Böyle bir savaş kazanılmaz. Bunun yakın tarihte bir benzeri Vietnamda yaşanmıştır. Bu savaşı kazanan olmaz. Biri kazansa dahi ona “muzaffer kumandan “adı verilmez. O bir eşkıya çetesinin taşaronudur..Taşaron savaşlar çağının baronudur. Kaatiller ordusunun başıdır. Özbek general Raşit Dostum gibi. Bunlar göğüslerinde madalya taşımazlar, madalya yerine alınlarında kan lekesi taşırlar. Kaatile madalya verilir mi ? Bunlara ödül de verilmez, isimleri tarihe yazılmaz, hikayeleri anlatılmaz, Anıları üzerine destan düzülmez. Buna karşılık bir zaman bir dağda “köroğlu” isimli bir eşkıya çıkmış, sapına kadar âdil olduğuna, halk öyküsünü asırlarca anlatmıştır. Truvalı Aşil de öyle..
Şimdi biz vergilerimizle eşkıya besleyeceğiz. Verdiğim tek kuruşu helal etmem. Savaşa giderken askerin hukukunu korumak üzere orduda “kazasker” namı altında yargıcını da beraber götüren Osmanlı devleti gelsin, ona veririm vergimi. “Er meydanlarında “adam gibi savaşanlara veririm. Çete sürülerine değil.
Yugoslav iç savaşı sürerken Bosna’ya barış gücü göndermek gerekmişti. Türk askerinin adı geçti. Fransızlar itiraz ettiler: “Türkiye yüz elli yıl önce bu topraklardaydı, tarafsız davranamaz…” dediler. Halbuki aynı Fransızlar otuz yıl önce terkettikleri **Vietnam’**a barış gücü namı altında birliklerini göndermişlerdi. O Fransız askeri Bosna’ya gitti ve general Morillon’un kumandası altındaki Fransız birliklerinin gözü önünde Sırp’lar, 1995 temmuzunda Serebrenica’da 8 bin Müslümanı öldürdüler. 800.000 Tutsi'nin hayatını kaybettiği Rwanda katliamı da aynı minval üzre işte o Batılı Barış güçlerinin huzurunda gerçekleşti.
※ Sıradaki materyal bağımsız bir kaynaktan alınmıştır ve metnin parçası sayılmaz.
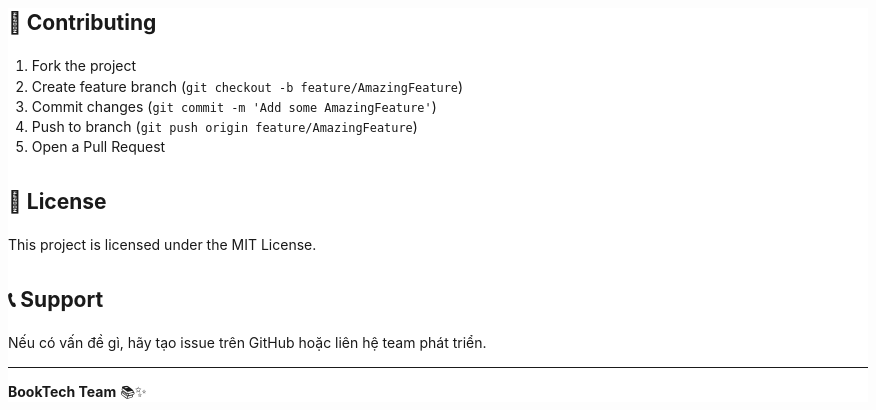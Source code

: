 ## 🤝 Contributing

1. Fork the project
2. Create feature branch (`git checkout -b feature/AmazingFeature`)
3. Commit changes (`git commit -m 'Add some AmazingFeature'`)
4. Push to branch (`git push origin feature/AmazingFeature`)
5. Open a Pull Request

## 📄 License

This project is licensed under the MIT License.

## 📞 Support

Nếu có vấn đề gì, hãy tạo issue trên GitHub hoặc liên hệ team phát triển.

---

**BookTech Team** 📚✨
Asırlardan beri dünyayı talan edip kan gölüne çeviren gelişmiş sıfatlı sanayi ülkelerinin insanlık cinayetleri devam ediyor. Bunları Amerika’nın keşfinden bu yana izleyerek 1923'te en ağır sözlerle itham eden Kazan'lı Mir Sait Sultan Galiyev’in ruhu şad olsun. Devrinin saf yürekli siyaset ve doktrin adamı Galiyev, **Amerika’**yı dünya coğrafyasına hediye eden **Kristof Kolomb'**a bile çatmış “Avrupa’nın deniz eşkiyalarına Amerika’nın yolunu gösteren **Kristof Kolomb’**dur” diyerek o çağda herkesi şaşkına çevirmişti.
Şu işe bakınız ki Osmanlı muhitinde Erzurum'lu İbrahim Hakkı hz. de aynı kişiden bahsederken “hamiyetli keştiban : değerli denizci” değimini kullanıyor. Sonucun bu noktaya geleğini bilseydi o da Galiyev'in tarafını tutardı.